Listed records:

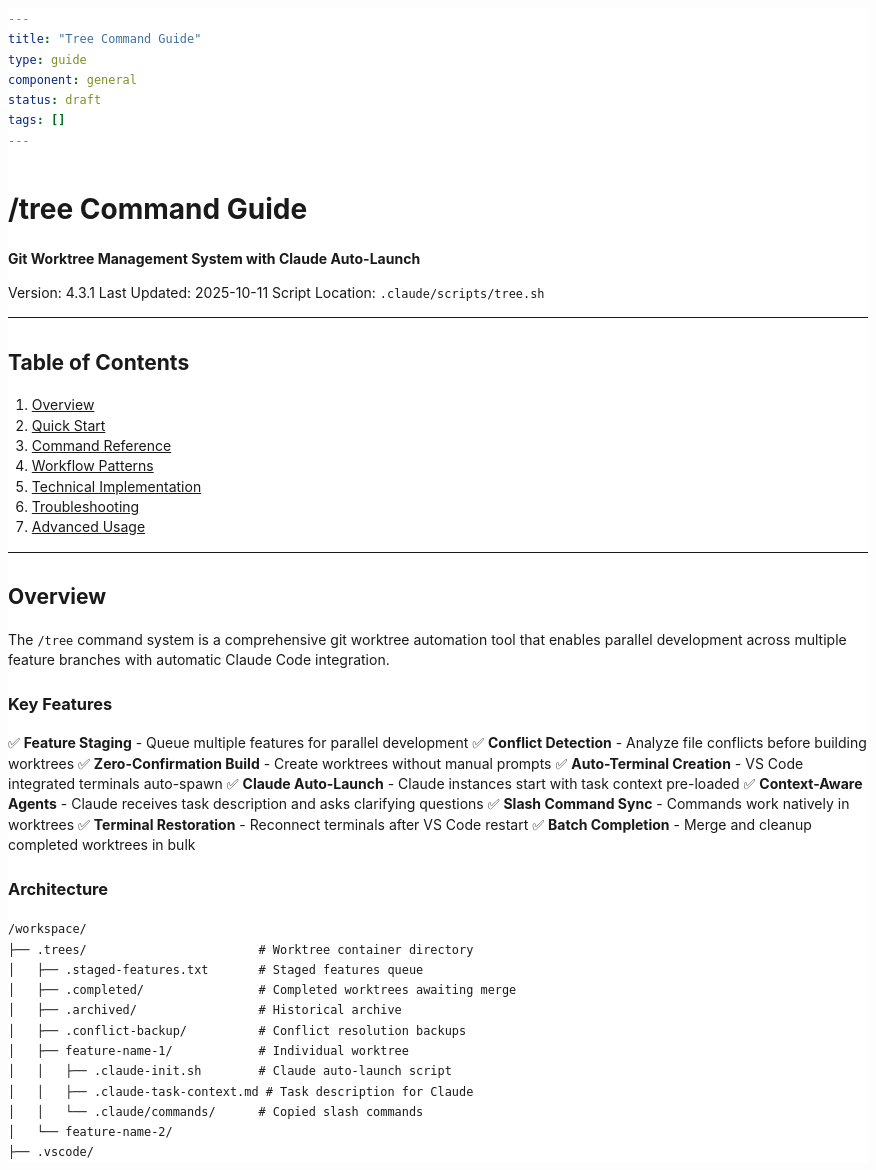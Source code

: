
 ```yaml
---
title: "Tree Command Guide"
type: guide
component: general
status: draft
tags: []
---
```


# /tree Command Guide
**Git Worktree Management System with Claude Auto-Launch**

Version: 4.3.1
Last Updated: 2025-10-11
Script Location: `.claude/scripts/tree.sh`

---

## Table of Contents

1. [Overview](#overview)
2. [Quick Start](#quick-start)
3. [Command Reference](#command-reference)
4. [Workflow Patterns](#workflow-patterns)
5. [Technical Implementation](#technical-implementation)
6. [Troubleshooting](#troubleshooting)
7. [Advanced Usage](#advanced-usage)

---

## Overview

The `/tree` command system is a comprehensive git worktree automation tool that enables parallel development across multiple feature branches with automatic Claude Code integration.

### Key Features

✅ **Feature Staging** - Queue multiple features for parallel development
✅ **Conflict Detection** - Analyze file conflicts before building worktrees
✅ **Zero-Confirmation Build** - Create worktrees without manual prompts
✅ **Auto-Terminal Creation** - VS Code integrated terminals auto-spawn
✅ **Claude Auto-Launch** - Claude instances start with task context pre-loaded
✅ **Context-Aware Agents** - Claude receives task description and asks clarifying questions
✅ **Slash Command Sync** - Commands work natively in worktrees
✅ **Terminal Restoration** - Reconnect terminals after VS Code restart
✅ **Batch Completion** - Merge and cleanup completed worktrees in bulk

### Architecture

```
/workspace/
├── .trees/                        # Worktree container directory
│   ├── .staged-features.txt       # Staged features queue
│   ├── .completed/                # Completed worktrees awaiting merge
│   ├── .archived/                 # Historical archive
│   ├── .conflict-backup/          # Conflict resolution backups
│   ├── feature-name-1/            # Individual worktree
│   │   ├── .claude-init.sh        # Claude auto-launch script
│   │   ├── .claude-task-context.md # Task description for Claude
│   │   └── .claude/commands/      # Copied slash commands
│   └── feature-name-2/
├── .vscode/
```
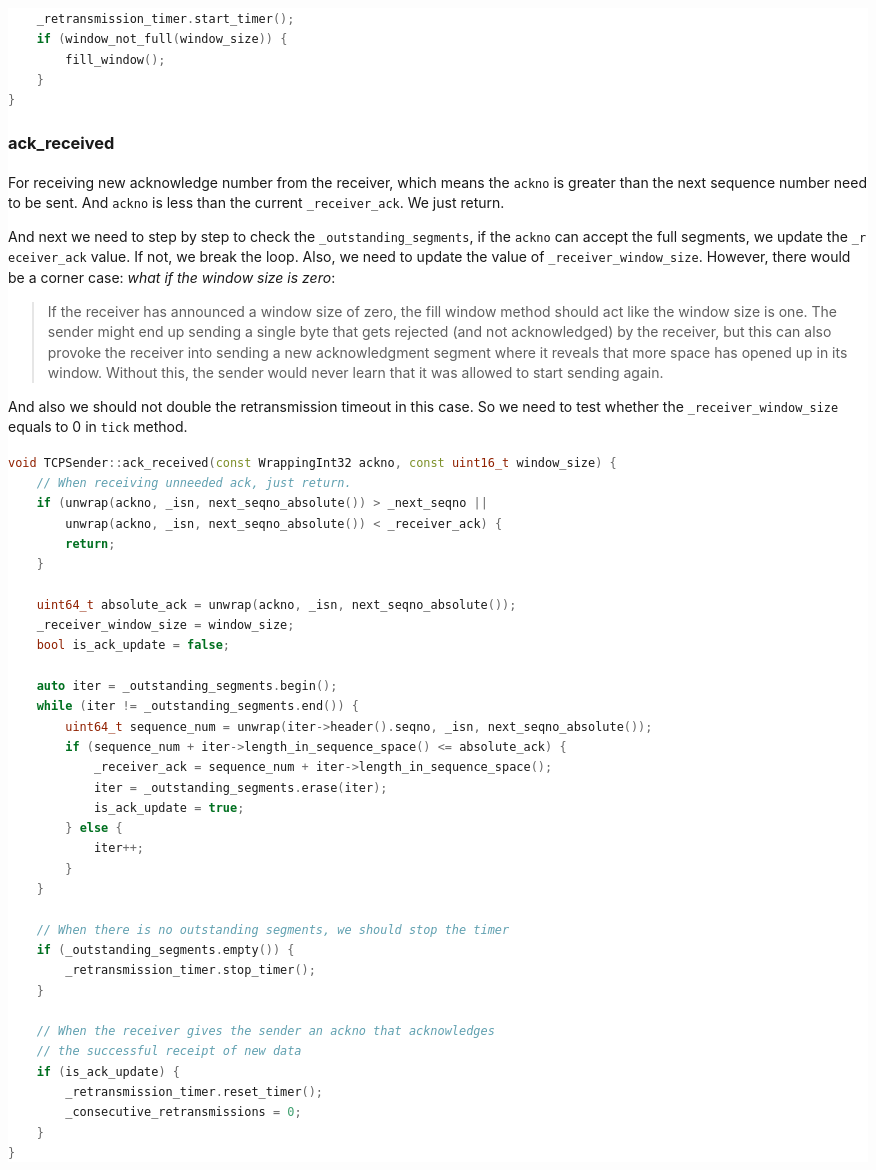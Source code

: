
 ```c++
    _retransmission_timer.start_timer();
    if (window_not_full(window_size)) {
        fill_window();
    }
}
```

### ack_received

For receiving new acknowledge number from the receiver, which means the `ackno` is greater than the next sequence number need to be sent. And `ackno` is less than the current `_receiver_ack`. We just return.

And next we need to step by step to check the `_outstanding_segments`, if the `ackno` can accept the full segments, we update the `_receiver_ack` value. If not, we break the loop. Also, we need to update the value of `_receiver_window_size`. However, there would be a corner case: *what if the window size is zero*:

> If the receiver has announced a window size of zero, the fill window method should act like the window size is one. The sender might end up sending a single byte that gets rejected (and not acknowledged) by the receiver, but this can also provoke the receiver into sending a new acknowledgment segment where it reveals that more space has opened up in its window. Without this, the sender would never learn that it was allowed to start sending again.

And also we should not double the retransmission timeout in this case. So we need to test whether the `_receiver_window_size` equals to 0 in `tick` method.

```c++
void TCPSender::ack_received(const WrappingInt32 ackno, const uint16_t window_size) {
    // When receiving unneeded ack, just return.
    if (unwrap(ackno, _isn, next_seqno_absolute()) > _next_seqno ||
        unwrap(ackno, _isn, next_seqno_absolute()) < _receiver_ack) {
        return;
    }

    uint64_t absolute_ack = unwrap(ackno, _isn, next_seqno_absolute());
    _receiver_window_size = window_size;
    bool is_ack_update = false;

    auto iter = _outstanding_segments.begin();
    while (iter != _outstanding_segments.end()) {
        uint64_t sequence_num = unwrap(iter->header().seqno, _isn, next_seqno_absolute());
        if (sequence_num + iter->length_in_sequence_space() <= absolute_ack) {
            _receiver_ack = sequence_num + iter->length_in_sequence_space();
            iter = _outstanding_segments.erase(iter);
            is_ack_update = true;
        } else {
            iter++;
        }
    }

    // When there is no outstanding segments, we should stop the timer
    if (_outstanding_segments.empty()) {
        _retransmission_timer.stop_timer();
    }

    // When the receiver gives the sender an ackno that acknowledges
    // the successful receipt of new data
    if (is_ack_update) {
        _retransmission_timer.reset_timer();
        _consecutive_retransmissions = 0;
    }
}
```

Task objective: Note each line above that holds "iter", then copy all of them.

Exercise answer:
    auto iter = _outstanding_segments.begin();
    while (iter != _outstanding_segments.end()) {
        uint64_t sequence_num = unwrap(iter->header().seqno, _isn, next_seqno_absolute());
        if (sequence_num + iter->length_in_sequence_space() <= absolute_ack) {
            _receiver_ack = sequence_num + iter->length_in_sequence_space();
            iter = _outstanding_segments.erase(iter);
            iter++;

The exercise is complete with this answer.